▶ **WHAT THE EXERCISE ASKS**:
Check each line of the entries below for the word "panic", and copy out the ones that have it.

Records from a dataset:
○ ○ ○ ○

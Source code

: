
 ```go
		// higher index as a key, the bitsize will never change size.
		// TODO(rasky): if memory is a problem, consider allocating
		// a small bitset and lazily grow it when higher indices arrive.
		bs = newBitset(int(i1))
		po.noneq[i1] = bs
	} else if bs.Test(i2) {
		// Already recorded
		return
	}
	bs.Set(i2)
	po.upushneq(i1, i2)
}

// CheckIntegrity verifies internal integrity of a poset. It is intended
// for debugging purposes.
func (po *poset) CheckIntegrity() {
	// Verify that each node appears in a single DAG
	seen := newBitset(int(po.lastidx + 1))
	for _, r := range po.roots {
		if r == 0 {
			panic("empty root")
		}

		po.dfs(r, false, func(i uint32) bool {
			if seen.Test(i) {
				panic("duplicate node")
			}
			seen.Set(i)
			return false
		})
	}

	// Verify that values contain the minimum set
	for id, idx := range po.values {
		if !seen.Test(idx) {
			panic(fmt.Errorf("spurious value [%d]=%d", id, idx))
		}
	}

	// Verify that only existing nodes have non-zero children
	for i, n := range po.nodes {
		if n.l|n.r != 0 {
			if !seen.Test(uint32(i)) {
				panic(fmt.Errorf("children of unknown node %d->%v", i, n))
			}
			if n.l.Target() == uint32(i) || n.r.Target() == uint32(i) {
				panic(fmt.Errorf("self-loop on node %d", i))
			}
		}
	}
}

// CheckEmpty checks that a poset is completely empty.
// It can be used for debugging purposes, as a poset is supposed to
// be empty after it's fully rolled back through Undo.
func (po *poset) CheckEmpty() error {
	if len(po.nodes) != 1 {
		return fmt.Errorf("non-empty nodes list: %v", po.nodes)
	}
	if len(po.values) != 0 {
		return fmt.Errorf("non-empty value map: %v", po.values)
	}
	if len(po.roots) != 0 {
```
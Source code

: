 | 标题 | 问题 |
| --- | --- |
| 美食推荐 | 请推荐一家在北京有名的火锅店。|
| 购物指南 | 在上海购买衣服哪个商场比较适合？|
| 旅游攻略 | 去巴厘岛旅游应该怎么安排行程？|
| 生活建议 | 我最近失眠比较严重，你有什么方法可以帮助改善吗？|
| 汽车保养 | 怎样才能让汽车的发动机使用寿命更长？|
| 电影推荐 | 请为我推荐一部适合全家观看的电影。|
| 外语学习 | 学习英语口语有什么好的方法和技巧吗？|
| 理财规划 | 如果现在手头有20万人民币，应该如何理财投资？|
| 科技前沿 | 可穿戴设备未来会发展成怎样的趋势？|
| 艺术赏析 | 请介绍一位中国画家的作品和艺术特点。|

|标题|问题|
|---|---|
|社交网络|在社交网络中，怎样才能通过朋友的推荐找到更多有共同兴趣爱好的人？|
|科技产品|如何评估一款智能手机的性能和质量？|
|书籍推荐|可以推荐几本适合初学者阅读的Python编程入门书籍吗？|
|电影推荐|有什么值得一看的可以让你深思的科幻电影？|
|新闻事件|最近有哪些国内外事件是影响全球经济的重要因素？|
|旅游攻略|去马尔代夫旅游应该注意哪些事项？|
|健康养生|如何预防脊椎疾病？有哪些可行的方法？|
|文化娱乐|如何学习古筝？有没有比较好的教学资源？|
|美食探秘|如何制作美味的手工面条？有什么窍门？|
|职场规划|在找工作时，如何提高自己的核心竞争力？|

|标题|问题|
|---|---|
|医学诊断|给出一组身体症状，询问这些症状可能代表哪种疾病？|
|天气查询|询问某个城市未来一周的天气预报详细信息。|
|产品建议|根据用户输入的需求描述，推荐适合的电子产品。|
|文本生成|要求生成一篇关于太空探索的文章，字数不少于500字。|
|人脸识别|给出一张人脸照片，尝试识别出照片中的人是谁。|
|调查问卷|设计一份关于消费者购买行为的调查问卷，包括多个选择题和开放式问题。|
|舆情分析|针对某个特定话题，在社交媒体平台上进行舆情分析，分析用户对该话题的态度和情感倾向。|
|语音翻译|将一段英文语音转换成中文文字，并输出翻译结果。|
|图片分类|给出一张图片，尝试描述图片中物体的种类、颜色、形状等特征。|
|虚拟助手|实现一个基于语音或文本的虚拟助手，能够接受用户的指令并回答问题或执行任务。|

○ ○ ○ ○

▶ **RESULT**:
			panic("empty root")
				panic("duplicate node")
			panic(fmt.Errorf("spurious value [%d]=%d", id, idx))
				panic(fmt.Errorf("children of unknown node %d->%v", i, n))
				panic(fmt.Errorf("self-loop on node %d", i))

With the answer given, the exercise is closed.